[Saved data entries]
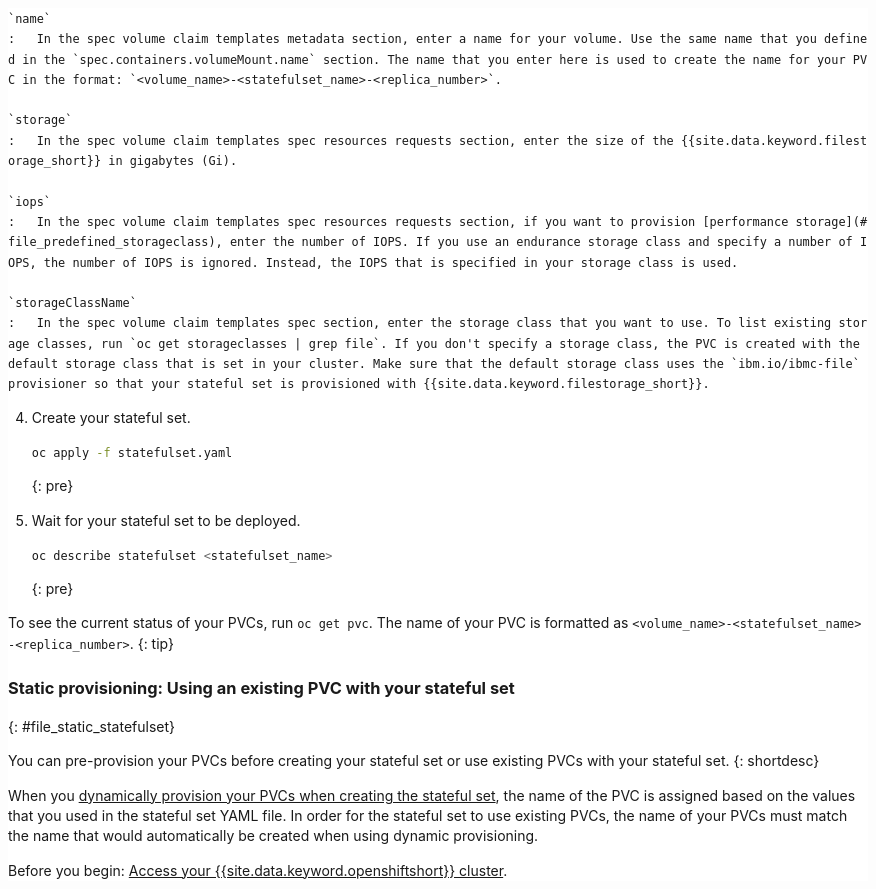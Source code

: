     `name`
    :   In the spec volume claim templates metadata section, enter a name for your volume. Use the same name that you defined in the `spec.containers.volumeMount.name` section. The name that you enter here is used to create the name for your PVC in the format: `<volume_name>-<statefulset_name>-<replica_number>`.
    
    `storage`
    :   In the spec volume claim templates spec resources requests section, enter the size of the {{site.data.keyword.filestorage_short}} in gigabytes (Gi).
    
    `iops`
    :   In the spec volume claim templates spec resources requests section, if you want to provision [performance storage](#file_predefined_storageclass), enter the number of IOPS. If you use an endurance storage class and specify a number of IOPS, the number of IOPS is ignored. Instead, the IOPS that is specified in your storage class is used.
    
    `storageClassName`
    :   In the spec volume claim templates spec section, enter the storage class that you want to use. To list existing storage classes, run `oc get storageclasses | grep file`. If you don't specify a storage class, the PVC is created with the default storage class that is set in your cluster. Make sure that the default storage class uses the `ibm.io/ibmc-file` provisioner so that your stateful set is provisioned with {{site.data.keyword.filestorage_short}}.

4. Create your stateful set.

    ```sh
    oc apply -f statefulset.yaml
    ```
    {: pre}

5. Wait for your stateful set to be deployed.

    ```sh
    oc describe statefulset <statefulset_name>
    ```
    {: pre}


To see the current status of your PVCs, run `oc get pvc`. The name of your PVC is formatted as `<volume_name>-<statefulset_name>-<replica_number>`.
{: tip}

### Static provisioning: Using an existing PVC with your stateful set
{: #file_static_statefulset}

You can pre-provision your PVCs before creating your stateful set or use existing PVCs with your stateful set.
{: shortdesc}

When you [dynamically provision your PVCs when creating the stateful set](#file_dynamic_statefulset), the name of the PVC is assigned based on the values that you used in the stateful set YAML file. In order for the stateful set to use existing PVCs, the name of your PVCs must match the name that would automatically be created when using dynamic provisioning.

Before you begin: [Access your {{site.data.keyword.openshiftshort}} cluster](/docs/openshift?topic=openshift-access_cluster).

**Goal of the exercise:**
The images are to be left out while the entries are written out exactly.

**Solution for this problem:**
Source code

:     `name`
    :   In the spec volume claim templates metadata section, enter a name for your volume. Use the same name that you defined in the `spec.containers.volumeMount.name` section. The name that you enter here is used to create the name for your PVC in the format: `<volume_name>-<statefulset_name>-<replica_number>`.
    
    `storage`
    :   In the spec volume claim templates spec resources requests section, enter the size of the {{site.data.keyword.filestorage_short}} in gigabytes (Gi).
    
    `iops`
    :   In the spec volume claim templates spec resources requests section, if you want to provision [performance storage](#file_predefined_storageclass), enter the number of IOPS. If you use an endurance storage class and specify a number of IOPS, the number of IOPS is ignored. Instead, the IOPS that is specified in your storage class is used.
    
    `storageClassName`
    :   In the spec volume claim templates spec section, enter the storage class that you want to use. To list existing storage classes, run `oc get storageclasses | grep file`. If you don't specify a storage class, the PVC is created with the default storage class that is set in your cluster. Make sure that the default storage class uses the `ibm.io/ibmc-file` provisioner so that your stateful set is provisioned with {{site.data.keyword.filestorage_short}}.

4. Create your stateful set.

    ```sh
    oc apply -f statefulset.yaml
    ```
    {: pre}

5. Wait for your stateful set to be deployed.

    ```sh
    oc describe statefulset <statefulset_name>
    ```
    {: pre}


To see the current status of your PVCs, run `oc get pvc`. The name of your PVC is formatted as `<volume_name>-<statefulset_name>-<replica_number>`.
{: tip}

### Static provisioning: Using an existing PVC with your stateful set
{: #file_static_statefulset}

You can pre-provision your PVCs before creating your stateful set or use existing PVCs with your stateful set.
{: shortdesc}

When you [dynamically provision your PVCs when creating the stateful set](#file_dynamic_statefulset), the name of the PVC is assigned based on the values that you used in the stateful set YAML file. In order for the stateful set to use existing PVCs, the name of your PVCs must match the name that would automatically be created when using dynamic provisioning.

Before you begin: [Access your {{site.data.keyword.openshiftshort}} cluster](/docs/openshift?topic=openshift-access_cluster).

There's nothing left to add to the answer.